Erewhon is moving ahead with plans to drop a major new outpost into Downtown Los Angeles at 940 S. Hill Street, turning a long-vacant commercial building into a flagship-scale market. The concept pairs a sizable grocery floor with an expanded cafe program and plenty of seating, bringing the chain's signature prepared foods and smoothies to South Park's growing residential core.
Plans and permits
According to a filing with the L.A. Department of City Planning, the market is slated to occupy roughly 17,500 square feet and provide seating for up to 120 diners. The application, logged as case ZA-2026-736-CUB, also seeks a conditional use permit to allow alcohol sales and would keep an existing rooftop lot for up to 46 parking spaces. The case is now parked in City Planning's review queue, where it will work its way through the usual bureaucratic obstacle course.
Design and space
Design work by studio AO calls for reconfiguring the structure to add two extra tenant bays alongside the main market.

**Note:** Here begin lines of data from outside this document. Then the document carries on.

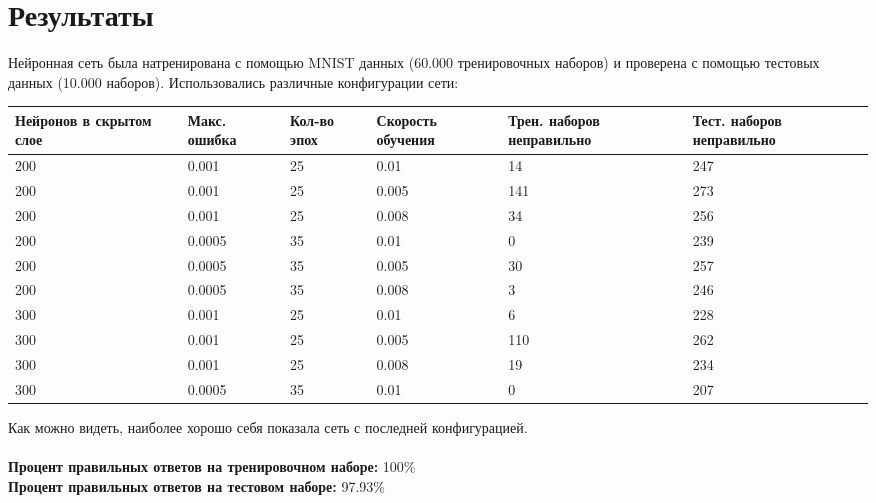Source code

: \documentclass{article}
\begin{document}
\section{Результаты}
Нейронная сеть была натренирована с помощью MNIST данных (60.000 тренировочных наборов) и проверена с помощью тестовых данных (10.000 наборов). Использовались различные конфигурации сети:
\begin{center}
	\begin{tabular}{| p{1.7cm} | p{1.5cm} | p{1.3cm} | p{1.5cm} | p{2.5cm} | p{2.5cm} |}
		\hline
		Нейронов в скрытом слое & Макс. ошибка & Кол-во эпох & Скорость обучения & \cellcolor{blue!25} Трен. наборов неправильно & \cellcolor{blue!25} Тест. наборов неправильно \\ \hline
		200 & 0.001 & 25 & 0.01 & 14 & 247 \\ \hline
		200 & 0.001 & 25 & 0.005 & 141 & 273 \\ \hline
		200 & 0.001 & 25 & 0.008 & 34 & 256 \\ \hline
		200 & 0.0005 & 35 & 0.01 & 0 & 239 \\ \hline
		200 & 0.0005 & 35 & 0.005 & 30 & 257 \\ \hline
		200 & 0.0005 & 35 & 0.008 & 3 & 246 \\ \hline
		300 & 0.001 & 25 & 0.01 & 6 & 228 \\ \hline
		300 & 0.001 & 25 & 0.005 & 110 & 262 \\ \hline
		300 & 0.001 & 25 & 0.008 & 19 & 234 \\ \hline
		\rowcolor{blue!25}
		300 & 0.0005 & 35 & 0.01 & 0 & 207 \\
		\hline
	\end{tabular}
\end{center}
Как можно видеть, наиболее хорошо себя показала сеть с последней конфигурацией. \\ 
\vspace{3mm} \\
\textbf{Процент правильных ответов на тренировочном наборе:} 100\% \\
\textbf{Процент правильных ответов на тестовом наборе:} 97.93\%
\end{document}

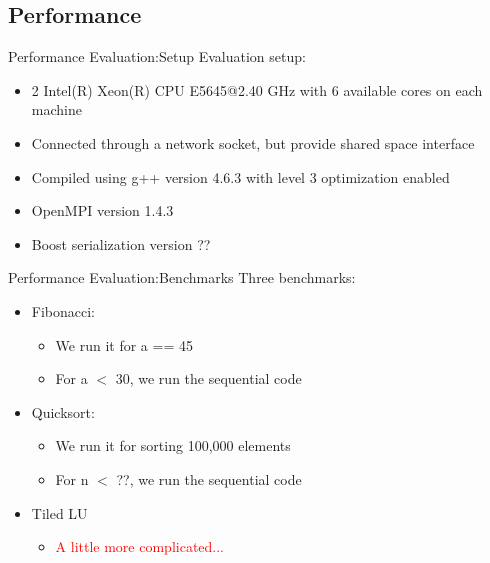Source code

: \documentclass[svgnames]{beamer}
\begin{document}
\subsection{Performance}
\begin{frame}{Performance Evaluation:Setup}
Evaluation setup:
\begin{itemize}
	\item 2 Intel(R) Xeon(R) CPU E5645@2.40 GHz with 6 available cores on each machine
	\item Connected through a network socket, but provide shared space interface
	\item Compiled using g++ version 4.6.3 with level 3 optimization enabled
	\item OpenMPI version 1.4.3
	\item Boost serialization version ??
\end{itemize}
\end{frame}
\begin{frame}{Performance Evaluation:Benchmarks}
Three benchmarks:
\vfill
\begin{itemize}
	\item Fibonacci:
	\begin{itemize}
		\item We run it for a == 45
		\item For a $<$ 30, we run the sequential code
	\end{itemize} 
\vfill
	\item Quicksort:
	\begin{itemize}
		\item We run it for sorting 100,000 elements
		\item For n $<$ ??, we run the sequential code
	\end{itemize}
\vfill
	\item Tiled LU
	\begin{itemize}
		\item<2-> \textcolor{red}{A little more complicated...}
	\end{itemize} 
\end{itemize}
\end{frame}
\end{document}
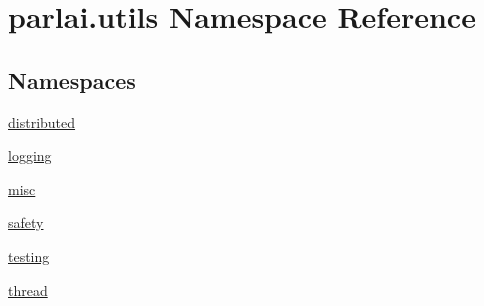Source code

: \hypertarget{namespaceparlai_1_1utils}{}\section{parlai.\+utils Namespace Reference}
\label{namespaceparlai_1_1utils}
\subsection*{Namespaces}
\begin{DoxyCompactItemize}
\item 
 \hyperlink{namespaceparlai_1_1utils_1_1distributed}{distributed}
\item 
 \hyperlink{namespaceparlai_1_1utils_1_1logging}{logging}
\item 
 \hyperlink{namespaceparlai_1_1utils_1_1misc}{misc}
\item 
 \hyperlink{namespaceparlai_1_1utils_1_1safety}{safety}
\item 
 \hyperlink{namespaceparlai_1_1utils_1_1testing}{testing}
\item 
 \hyperlink{namespaceparlai_1_1utils_1_1thread}{thread}
\end{DoxyCompactItemize}

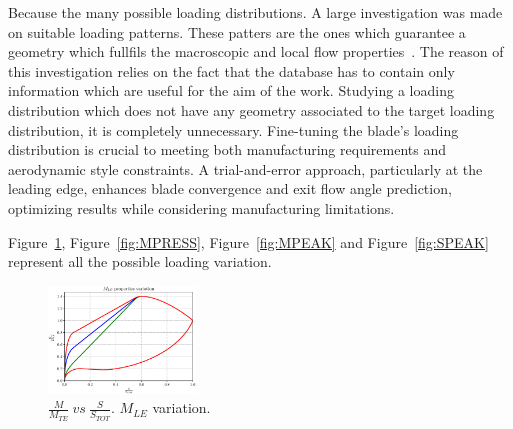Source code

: \documentclass[11pt,a4paper,twocolumn]{article}
\newcommand\width{0.35}
\begin{document}

Because the many possible loading distributions. A large investigation was made on suitable loading patterns. These patters are the ones which guarantee a geometry which fullfils the macroscopic and local flow properties~\cite{clark2019step}.
The reason of this investigation relies on the fact that the database has to contain only information which are useful for the aim of the work. Studying a loading distribution which does not have any geometry associated to the target loading distribution, it is completely unnecessary. 
Fine-tuning the blade's loading distribution is crucial to meeting both manufacturing requirements and aerodynamic style constraints. A trial-and-error approach, particularly at the leading edge, enhances blade convergence and exit flow angle prediction, optimizing results while considering manufacturing limitations.

Figure~\ref{fig:MLE}, Figure~\ref{fig:MPRESS}, Figure~\ref{fig:MPEAK} and Figure~\ref{fig:SPEAK} represent all the possible loading variation.

\begin{figure}[!h]
    \centering
    \includegraphics[width=\width\textwidth]{pyFigure/figures/load-MLE.eps}
    \caption{$\frac{M}{M_{TE}} \ vs \ \frac{S}{S_{TOT}}$. $M_{LE}$ variation.}    
    \label{fig:MLE}
\end{figure}
\end{document}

Plans outline a roughly 5,826-square-foot space at street level and an 8,446-square-foot area in the basement that would sit next to Erewhon's core operations. An Erewhon-linked entity bought the property earlier for about $13.5 million, and reporting indicates the rooftop parking will be preserved for customers and staff.
As detailed by What Now, the company intends to program the location with its familiar mix of grocery aisles, grab-and-go options, and hot-food offerings, only on a scale that suggests this will be a serious DTLA statement piece.
Site history and legal baggage
The Hill Street parcel arrives with some political mileage on it. It was once entitled for a 20-story apartment tower linked to developer Dae Yong Lee, a project that later became entangled in the federal corruption probe surrounding former City Councilmember José Huizar. Lee was accused of paying cash to influence approvals, according to Courthouse News, and has since been sentenced, per a Department of Justice release.
This is not Erewhon's first flirtation with the block. A 2018 proposal to land a store at 9th and Hill ultimately fizzled, with the deal abandoned by 2020, according to commercial real estate reporting from RENTV. The new plan effectively gives the chain another shot at planting its flag in the neighborhood.
What comes next for neighbors
The latest filing now heads into City Planning's public review process, where the alcohol request will be weighed under standard Conditional Use Permit rules or, if it qualifies, through streamlined administrative review. The city's Restaurant Beverage Program can speed approvals for certain sit-down restaurants in specific areas, but a traditional CUP typically comes with conditions, environmental review, and a public hearing that can determine operating hours, service rules, and other fine print, as outlined by the L.A. Department of City Planning.
Urbanize LA notes that there is no public construction or opening schedule on file yet, so neighbors should expect more information to surface as hearings are scheduled in the coming months. For now, South Park residents can safely assume that their next hyper-local grocery upgrade is inching its way through City Hall.